=== Begin Enclosure ===

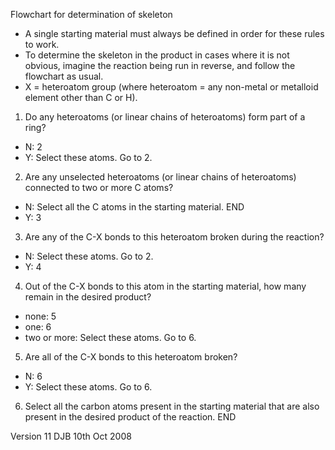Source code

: Flowchart for determination of skeleton

* A single starting material must always be defined in order for these rules to work.
* To determine the skeleton in the product in cases where it is not obvious, imagine the reaction being run in reverse, and follow the flowchart as usual.
* X = heteroatom group (where heteroatom = any non-metal or metalloid element other than C or H).

1. Do any heteroatoms (or linear chains of heteroatoms) form part of a ring?
* N: 2
* Y: Select these atoms. Go to 2. 

2. Are any unselected heteroatoms (or linear chains of heteroatoms) connected to two or more C atoms?
* N: Select all the C atoms in the starting material. END
* Y: 3

3. Are any of the C-X bonds to this heteroatom broken during the reaction?
* N: Select these atoms. Go to 2.
* Y: 4

4. Out of the C-X bonds to this atom in the starting material, how many remain in the desired product?
* none: 5
* one: 6
* two or more: Select these atoms. Go to 6.

5. Are all of the C-X bonds to this heteroatom broken?
* N: 6
* Y: Select these atoms. Go to 6.

6. Select all the carbon atoms present in the starting material that are also present in the desired product of the reaction. END

Version 11
DJB
10th Oct 2008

=== End Enclosure ===

PROBLEM TO WORK ON: In your copy of the entries above, keep the text exact and leave out the pictures.

SOLVED EXERCISE:
Source code

: Flowchart for determination of skeleton

* A single starting material must always be defined in order for these rules to work.
* To determine the skeleton in the product in cases where it is not obvious, imagine the reaction being run in reverse, and follow the flowchart as usual.
* X = heteroatom group (where heteroatom = any non-metal or metalloid element other than C or H).

1. Do any heteroatoms (or linear chains of heteroatoms) form part of a ring?
* N: 2
* Y: Select these atoms. Go to 2. 

2. Are any unselected heteroatoms (or linear chains of heteroatoms) connected to two or more C atoms?
* N: Select all the C atoms in the starting material. END
* Y: 3

3. Are any of the C-X bonds to this heteroatom broken during the reaction?
* N: Select these atoms. Go to 2.
* Y: 4

4. Out of the C-X bonds to this atom in the starting material, how many remain in the desired product?
* none: 5
* one: 6
* two or more: Select these atoms. Go to 6.

5. Are all of the C-X bonds to this heteroatom broken?
* N: 6
* Y: Select these atoms. Go to 6.

6. Select all the carbon atoms present in the starting material that are also present in the desired product of the reaction. END

Version 11
DJB
10th Oct 2008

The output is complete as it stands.